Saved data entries
....................
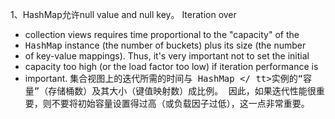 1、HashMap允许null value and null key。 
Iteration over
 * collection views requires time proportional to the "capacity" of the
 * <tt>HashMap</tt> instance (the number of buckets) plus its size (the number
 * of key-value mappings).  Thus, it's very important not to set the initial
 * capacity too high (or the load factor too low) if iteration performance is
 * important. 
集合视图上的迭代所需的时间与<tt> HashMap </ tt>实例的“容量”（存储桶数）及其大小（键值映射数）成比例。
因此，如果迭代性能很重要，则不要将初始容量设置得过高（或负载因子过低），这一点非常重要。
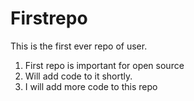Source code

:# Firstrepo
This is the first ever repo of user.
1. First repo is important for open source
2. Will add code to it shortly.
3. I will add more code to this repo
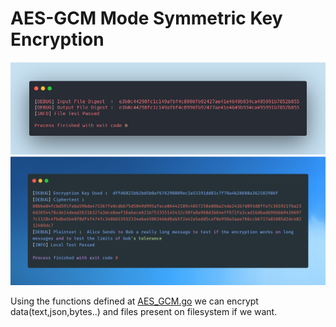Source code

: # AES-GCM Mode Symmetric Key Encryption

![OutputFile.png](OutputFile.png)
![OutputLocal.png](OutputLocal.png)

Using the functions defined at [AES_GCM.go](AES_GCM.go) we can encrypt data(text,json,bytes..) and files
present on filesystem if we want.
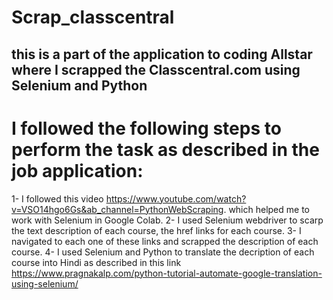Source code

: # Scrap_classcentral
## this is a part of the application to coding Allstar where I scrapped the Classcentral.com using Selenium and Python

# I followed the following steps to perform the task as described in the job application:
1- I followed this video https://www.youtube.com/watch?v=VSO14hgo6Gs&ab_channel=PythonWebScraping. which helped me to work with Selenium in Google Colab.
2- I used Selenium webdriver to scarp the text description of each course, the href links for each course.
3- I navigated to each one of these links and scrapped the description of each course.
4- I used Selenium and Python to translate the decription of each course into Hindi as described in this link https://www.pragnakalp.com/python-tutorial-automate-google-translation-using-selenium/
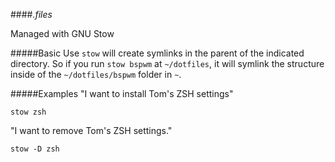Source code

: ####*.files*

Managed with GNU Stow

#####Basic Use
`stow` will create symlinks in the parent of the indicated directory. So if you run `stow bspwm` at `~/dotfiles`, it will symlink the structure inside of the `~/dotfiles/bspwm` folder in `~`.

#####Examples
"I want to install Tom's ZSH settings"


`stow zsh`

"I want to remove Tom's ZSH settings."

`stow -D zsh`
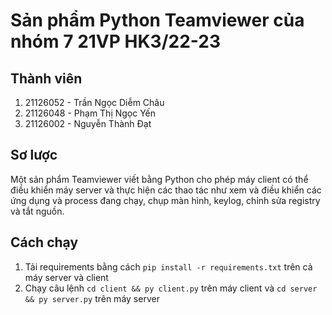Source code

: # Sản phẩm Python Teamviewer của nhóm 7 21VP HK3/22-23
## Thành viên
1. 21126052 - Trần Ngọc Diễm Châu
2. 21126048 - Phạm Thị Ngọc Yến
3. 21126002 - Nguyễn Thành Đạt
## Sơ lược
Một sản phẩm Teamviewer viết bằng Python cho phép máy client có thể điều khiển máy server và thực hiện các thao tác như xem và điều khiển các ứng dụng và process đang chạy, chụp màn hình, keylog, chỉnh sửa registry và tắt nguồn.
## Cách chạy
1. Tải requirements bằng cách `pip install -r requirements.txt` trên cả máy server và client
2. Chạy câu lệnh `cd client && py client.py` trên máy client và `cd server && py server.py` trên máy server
....................
(Exercise objective): Type out the data above again exactly as written, minus the images.

(Task result):
 1、HashMap允许null value and null key。 
Iteration over
 * collection views requires time proportional to the "capacity" of the
 * <tt>HashMap</tt> instance (the number of buckets) plus its size (the number
 * of key-value mappings).  Thus, it's very important not to set the initial
 * capacity too high (or the load factor too low) if iteration performance is
 * important. 
集合视图上的迭代所需的时间与<tt> HashMap </ tt>实例的“容量”（存储桶数）及其大小（键值映射数）成比例。
因此，如果迭代性能很重要，则不要将初始容量设置得过高（或负载因子过低），这一点非常重要。
Source code

:# Firstrepo
This is the first ever repo of user.
1. First repo is important for open source
2. Will add code to it shortly.
3. I will add more code to this repo
Source code

: # AES-GCM Mode Symmetric Key Encryption

![OutputFile.png](OutputFile.png)
![OutputLocal.png](OutputLocal.png)

Using the functions defined at [AES_GCM.go](AES_GCM.go) we can encrypt data(text,json,bytes..) and files
present on filesystem if we want.
Source code

: # Scrap_classcentral
## this is a part of the application to coding Allstar where I scrapped the Classcentral.com using Selenium and Python

# I followed the following steps to perform the task as described in the job application:
1- I followed this video https://www.youtube.com/watch?v=VSO14hgo6Gs&ab_channel=PythonWebScraping. which helped me to work with Selenium in Google Colab.
2- I used Selenium webdriver to scarp the text description of each course, the href links for each course.
3- I navigated to each one of these links and scrapped the description of each course.
4- I used Selenium and Python to translate the decription of each course into Hindi as described in this link https://www.pragnakalp.com/python-tutorial-automate-google-translation-using-selenium/
Source code

: ####*.files*

Managed with GNU Stow

#####Basic Use
`stow` will create symlinks in the parent of the indicated directory. So if you run `stow bspwm` at `~/dotfiles`, it will symlink the structure inside of the `~/dotfiles/bspwm` folder in `~`.

#####Examples
"I want to install Tom's ZSH settings"


`stow zsh`

"I want to remove Tom's ZSH settings."

`stow -D zsh`
Source code

: # Sản phẩm Python Teamviewer của nhóm 7 21VP HK3/22-23
## Thành viên
1. 21126052 - Trần Ngọc Diễm Châu
2. 21126048 - Phạm Thị Ngọc Yến
3. 21126002 - Nguyễn Thành Đạt
## Sơ lược
Một sản phẩm Teamviewer viết bằng Python cho phép máy client có thể điều khiển máy server và thực hiện các thao tác như xem và điều khiển các ứng dụng và process đang chạy, chụp màn hình, keylog, chỉnh sửa registry và tắt nguồn.
## Cách chạy
1. Tải requirements bằng cách `pip install -r requirements.txt` trên cả máy server và client
2. Chạy câu lệnh `cd client && py client.py` trên máy client và `cd server && py server.py` trên máy server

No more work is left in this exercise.